> [DIRECTIONS FOR THIS TASK] Leaving pictures aside, set down each line exactly, from the first line of the data to the line with "- **BUYER\_COOKIE** –", both included.

> [DATASET RECORDS]

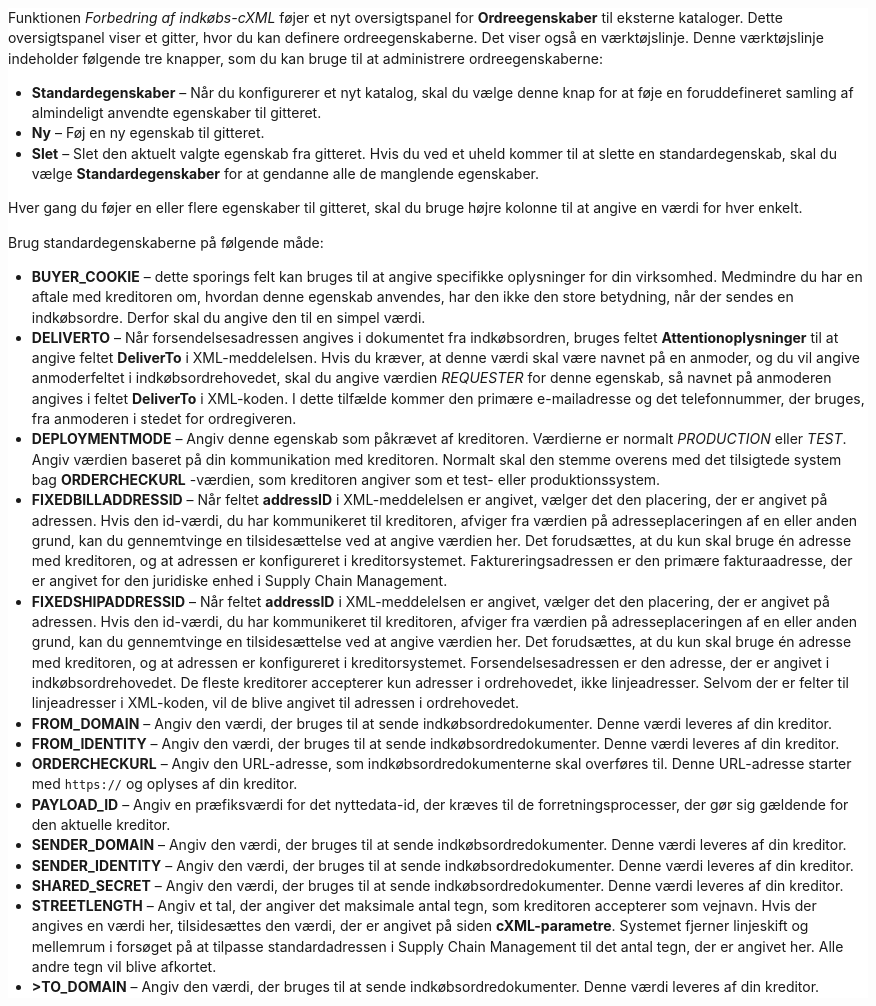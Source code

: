 Funktionen _Forbedring af indkøbs-cXML_ føjer et nyt oversigtspanel for **Ordreegenskaber** til eksterne kataloger. Dette oversigtspanel viser et gitter, hvor du kan definere ordreegenskaberne. Det viser også en værktøjslinje. Denne værktøjslinje indeholder følgende tre knapper, som du kan bruge til at administrere ordreegenskaberne:

- **Standardegenskaber** – Når du konfigurerer et nyt katalog, skal du vælge denne knap for at føje en foruddefineret samling af almindeligt anvendte egenskaber til gitteret.
- **Ny** – Føj en ny egenskab til gitteret.
- **Slet** – Slet den aktuelt valgte egenskab fra gitteret. Hvis du ved et uheld kommer til at slette en standardegenskab, skal du vælge **Standardegenskaber** for at gendanne alle de manglende egenskaber.

Hver gang du føjer en eller flere egenskaber til gitteret, skal du bruge højre kolonne til at angive en værdi for hver enkelt.

Brug standardegenskaberne på følgende måde:

- **BUYER\_COOKIE** – dette sporings felt kan bruges til at angive specifikke oplysninger for din virksomhed. Medmindre du har en aftale med kreditoren om, hvordan denne egenskab anvendes, har den ikke den store betydning, når der sendes en indkøbsordre. Derfor skal du angive den til en simpel værdi.
- **DELIVERTO** – Når forsendelsesadressen angives i dokumentet fra indkøbsordren, bruges feltet **Attentionoplysninger** til at angive feltet **DeliverTo** i XML-meddelelsen. Hvis du kræver, at denne værdi skal være navnet på en anmoder, og du vil angive anmoderfeltet i indkøbsordrehovedet, skal du angive værdien _REQUESTER_ for denne egenskab, så navnet på anmoderen angives i feltet **DeliverTo** i XML-koden. I dette tilfælde kommer den primære e-mailadresse og det telefonnummer, der bruges, fra anmoderen i stedet for ordregiveren.
- **DEPLOYMENTMODE** – Angiv denne egenskab som påkrævet af kreditoren. Værdierne er normalt _PRODUCTION_ eller _TEST_. Angiv værdien baseret på din kommunikation med kreditoren. Normalt skal den stemme overens med det tilsigtede system bag **ORDERCHECKURL** -værdien, som kreditoren angiver som et test- eller produktionssystem.
- **FIXEDBILLADDRESSID** – Når feltet **addressID** i XML-meddelelsen er angivet, vælger det den placering, der er angivet på adressen. Hvis den id-værdi, du har kommunikeret til kreditoren, afviger fra værdien på adresseplaceringen af en eller anden grund, kan du gennemtvinge en tilsidesættelse ved at angive værdien her. Det forudsættes, at du kun skal bruge én adresse med kreditoren, og at adressen er konfigureret i kreditorsystemet. Faktureringsadressen er den primære fakturaadresse, der er angivet for den juridiske enhed i Supply Chain Management.
- **FIXEDSHIPADDRESSID** – Når feltet **addressID** i XML-meddelelsen er angivet, vælger det den placering, der er angivet på adressen. Hvis den id-værdi, du har kommunikeret til kreditoren, afviger fra værdien på adresseplaceringen af en eller anden grund, kan du gennemtvinge en tilsidesættelse ved at angive værdien her. Det forudsættes, at du kun skal bruge én adresse med kreditoren, og at adressen er konfigureret i kreditorsystemet. Forsendelsesadressen er den adresse, der er angivet i indkøbsordrehovedet. De fleste kreditorer accepterer kun adresser i ordrehovedet, ikke linjeadresser. Selvom der er felter til linjeadresser i XML-koden, vil de blive angivet til adressen i ordrehovedet.
- **FROM\_DOMAIN** – Angiv den værdi, der bruges til at sende indkøbsordredokumenter. Denne værdi leveres af din kreditor.
- **FROM\_IDENTITY** – Angiv den værdi, der bruges til at sende indkøbsordredokumenter. Denne værdi leveres af din kreditor.
- **ORDERCHECKURL** – Angiv den URL-adresse, som indkøbsordredokumenterne skal overføres til. Denne URL-adresse starter med `https://` og oplyses af din kreditor.
- **PAYLOAD\_ID** – Angiv en præfiksværdi for det nyttedata-id, der kræves til de forretningsprocesser, der gør sig gældende for den aktuelle kreditor.
- **SENDER\_DOMAIN** – Angiv den værdi, der bruges til at sende indkøbsordredokumenter. Denne værdi leveres af din kreditor.
- **SENDER\_IDENTITY** – Angiv den værdi, der bruges til at sende indkøbsordredokumenter. Denne værdi leveres af din kreditor.
- **SHARED\_SECRET** – Angiv den værdi, der bruges til at sende indkøbsordredokumenter. Denne værdi leveres af din kreditor.
- **STREETLENGTH** – Angiv et tal, der angiver det maksimale antal tegn, som kreditoren accepterer som vejnavn. Hvis der angives en værdi her, tilsidesættes den værdi, der er angivet på siden **cXML-parametre**. Systemet fjerner linjeskift og mellemrum i forsøget på at tilpasse standardadressen i Supply Chain Management til det antal tegn, der er angivet her. Alle andre tegn vil blive afkortet.
- **>TO\_DOMAIN** – Angiv den værdi, der bruges til at sende indkøbsordredokumenter. Denne værdi leveres af din kreditor.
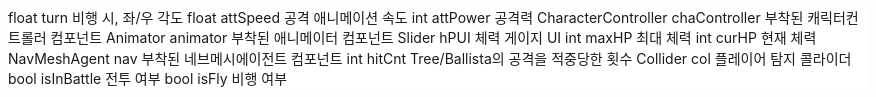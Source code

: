 <td>float</td>
<td>turn</td>
<td>비행 시, 좌/우 각도</td>
</tr>
<tr>
<td>float</td>
<td>attSpeed</td>
<td>공격 애니메이션 속도</td>
</tr>
<tr>
<td>int</td>
<td>attPower</td>
<td>공격력</td>
</tr>
<tr>
<td>CharacterController</td>
<td>chaController</td>
<td>부착된 캐릭터컨트롤러 컴포넌트</td>
</tr>
<tr>
<td>Animator</td>
<td>animator</td>
<td>부착된 애니메이터 컴포넌트</td>
</tr>
<tr>
<td>Slider</td>
<td>hPUI</td>
<td>체력 게이지 UI</td>
</tr>
<tr>
<td>int</td>
<td>maxHP</td>
<td>최대 체력</td>
</tr>
<tr>
<td>int</td>
<td>curHP</td>
<td>현재 체력</td>
</tr>
<tr>
<td>NavMeshAgent</td>
<td>nav</td>
<td>부착된 네브메시에이전트 컴포넌트</td>
</tr>
<tr>
<td>int</td>
<td>hitCnt</td>
<td>Tree/Ballista의 공격을 적중당한 횟수</td>
</tr>
<tr>
<td>Collider</td>
<td>col</td>
<td>플레이어 탐지 콜라이더</td>
</tr>
<tr>
<td>bool</td>
<td>isInBattle</td>
<td>전투 여부</td>
</tr>
<tr>
<td>bool</td>
<td>isFly</td>
<td>비행 여부</td>
</tr>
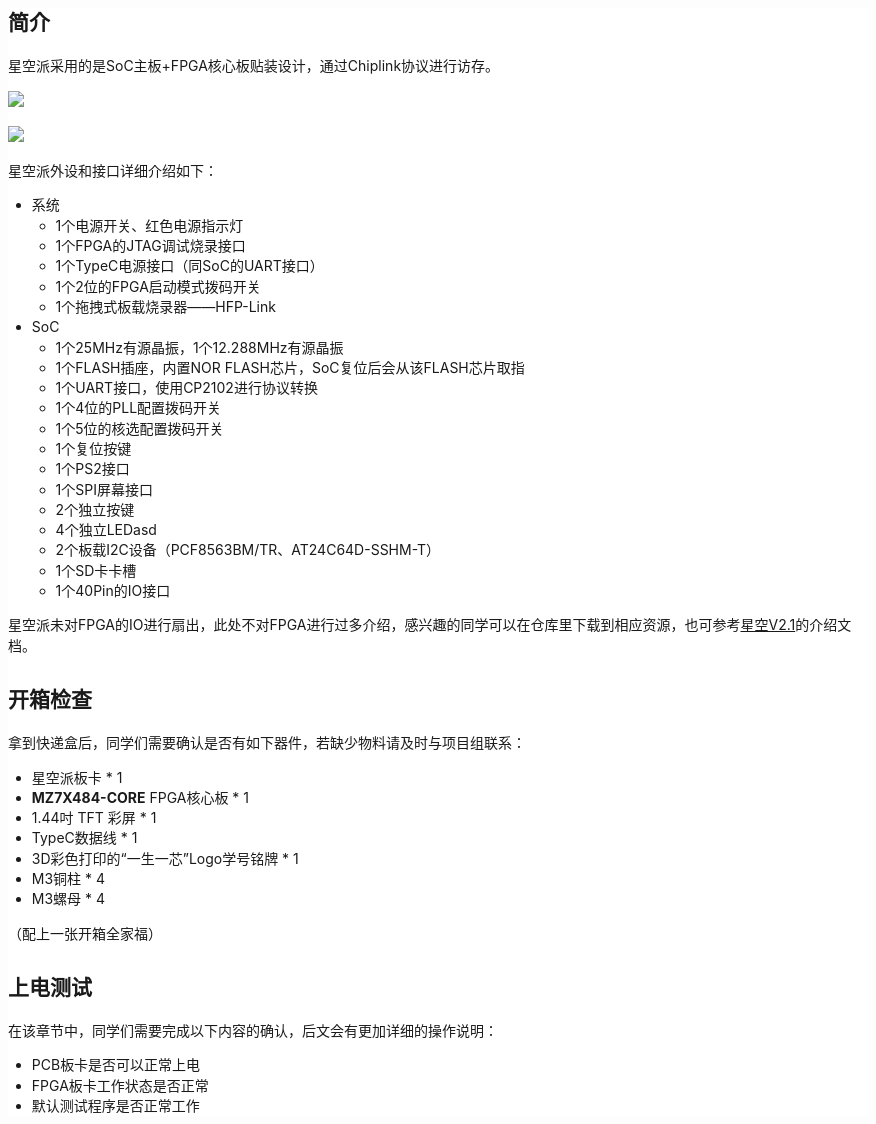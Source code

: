 ## 简介
星空派采用的是SoC主板+FPGA核心板贴装设计，通过Chiplink协议进行访存。

![](../../../res/img/brd/starry-sky/v3.1/brd_func_top.png)

![](../../../res/img/brd/starry-sky/v3.1/brd_func_bot.png)

星空派外设和接口详细介绍如下：

- 系统
    - 1个电源开关、红色电源指示灯
    - 1个FPGA的JTAG调试烧录接口
    - 1个TypeC电源接口（同SoC的UART接口）
    - 1个2位的FPGA启动模式拨码开关
    - 1个拖拽式板载烧录器——HFP-Link
- SoC
    - 1个25MHz有源晶振，1个12.288MHz有源晶振
    - 1个FLASH插座，内置NOR FLASH芯片，SoC复位后会从该FLASH芯片取指
    - 1个UART接口，使用CP2102进行协议转换
    - 1个4位的PLL配置拨码开关
    - 1个5位的核选配置拨码开关
    - 1个复位按键
    - 1个PS2接口
    - 1个SPI屏幕接口
    - 2个独立按键
    - 4个独立LEDasd
    - 2个板载I2C设备（PCF8563BM/TR、AT24C64D-SSHM-T）
    - 1个SD卡卡槽
    - 1个40Pin的IO接口

星空派未对FPGA的IO进行扇出，此处不对FPGA进行过多介绍，感兴趣的同学可以在仓库里下载到相应资源，也可参考[星空V2.1](v2.1.md)的介绍文档。

## 开箱检查
拿到快递盒后，同学们需要确认是否有如下器件，若缺少物料请及时与项目组联系：

- 星空派板卡 * 1
- **MZ7X484-CORE** FPGA核心板 * 1
- 1.44吋 TFT 彩屏 * 1
- TypeC数据线 * 1
- 3D彩色打印的“一生一芯”Logo学号铭牌 * 1
- M3铜柱 * 4
- M3螺母 * 4

（配上一张开箱全家福）

## 上电测试
在该章节中，同学们需要完成以下内容的确认，后文会有更加详细的操作说明：

- PCB板卡是否可以正常上电
- FPGA板卡工作状态是否正常
- 默认测试程序是否正常工作
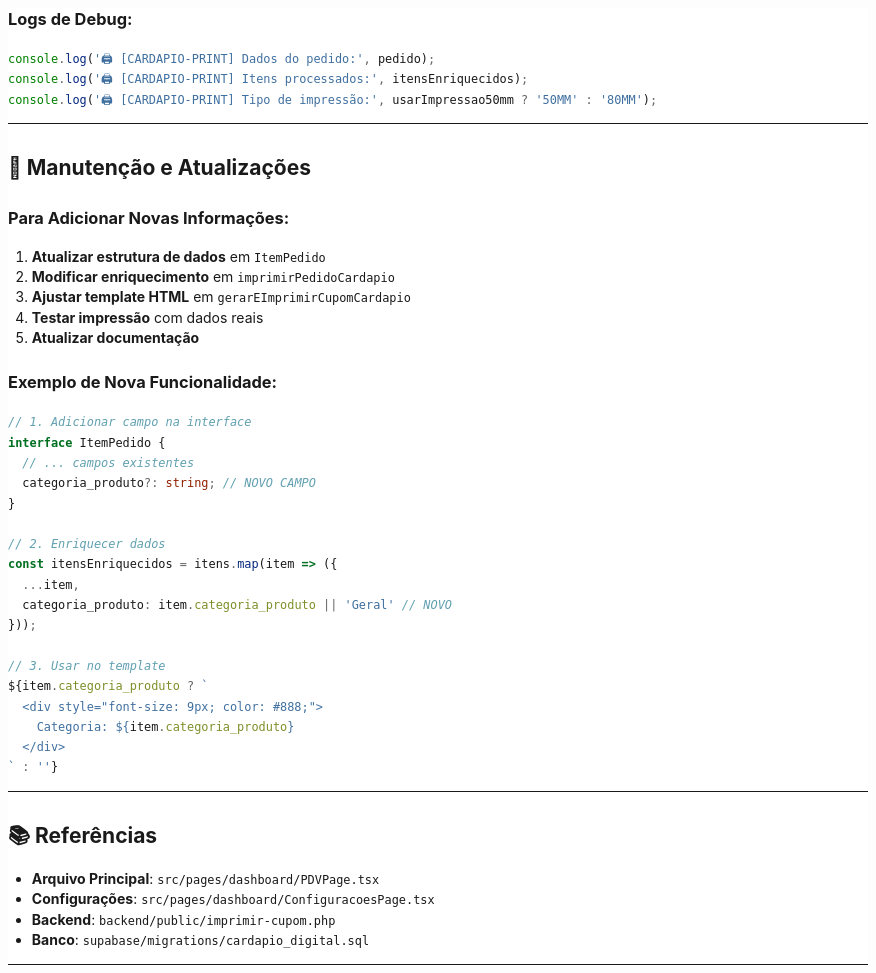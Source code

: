 ### **Logs de Debug:**

```typescript
console.log('🖨️ [CARDAPIO-PRINT] Dados do pedido:', pedido);
console.log('🖨️ [CARDAPIO-PRINT] Itens processados:', itensEnriquecidos);
console.log('🖨️ [CARDAPIO-PRINT] Tipo de impressão:', usarImpressao50mm ? '50MM' : '80MM');
```

---

## 🔧 Manutenção e Atualizações

### **Para Adicionar Novas Informações:**

1. **Atualizar estrutura de dados** em `ItemPedido`
2. **Modificar enriquecimento** em `imprimirPedidoCardapio`
3. **Ajustar template HTML** em `gerarEImprimirCupomCardapio`
4. **Testar impressão** com dados reais
5. **Atualizar documentação**

### **Exemplo de Nova Funcionalidade:**

```typescript
// 1. Adicionar campo na interface
interface ItemPedido {
  // ... campos existentes
  categoria_produto?: string; // NOVO CAMPO
}

// 2. Enriquecer dados
const itensEnriquecidos = itens.map(item => ({
  ...item,
  categoria_produto: item.categoria_produto || 'Geral' // NOVO
}));

// 3. Usar no template
${item.categoria_produto ? `
  <div style="font-size: 9px; color: #888;">
    Categoria: ${item.categoria_produto}
  </div>
` : ''}
```

---

## 📚 Referências

- **Arquivo Principal**: `src/pages/dashboard/PDVPage.tsx`
- **Configurações**: `src/pages/dashboard/ConfiguracoesPage.tsx`
- **Backend**: `backend/public/imprimir-cupom.php`
- **Banco**: `supabase/migrations/cardapio_digital.sql`

---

> [RESULT OF THE TASK]
Source code

: Funktionen _Forbedring af indkøbs-cXML_ føjer et nyt oversigtspanel for **Ordreegenskaber** til eksterne kataloger. Dette oversigtspanel viser et gitter, hvor du kan definere ordreegenskaberne. Det viser også en værktøjslinje. Denne værktøjslinje indeholder følgende tre knapper, som du kan bruge til at administrere ordreegenskaberne:

- **Standardegenskaber** – Når du konfigurerer et nyt katalog, skal du vælge denne knap for at føje en foruddefineret samling af almindeligt anvendte egenskaber til gitteret.
- **Ny** – Føj en ny egenskab til gitteret.
- **Slet** – Slet den aktuelt valgte egenskab fra gitteret. Hvis du ved et uheld kommer til at slette en standardegenskab, skal du vælge **Standardegenskaber** for at gendanne alle de manglende egenskaber.

Hver gang du føjer en eller flere egenskaber til gitteret, skal du bruge højre kolonne til at angive en værdi for hver enkelt.

Brug standardegenskaberne på følgende måde:

- **BUYER\_COOKIE** – dette sporings felt kan bruges til at angive specifikke oplysninger for din virksomhed. Medmindre du har en aftale med kreditoren om, hvordan denne egenskab anvendes, har den ikke den store betydning, når der sendes en indkøbsordre. Derfor skal du angive den til en simpel værdi.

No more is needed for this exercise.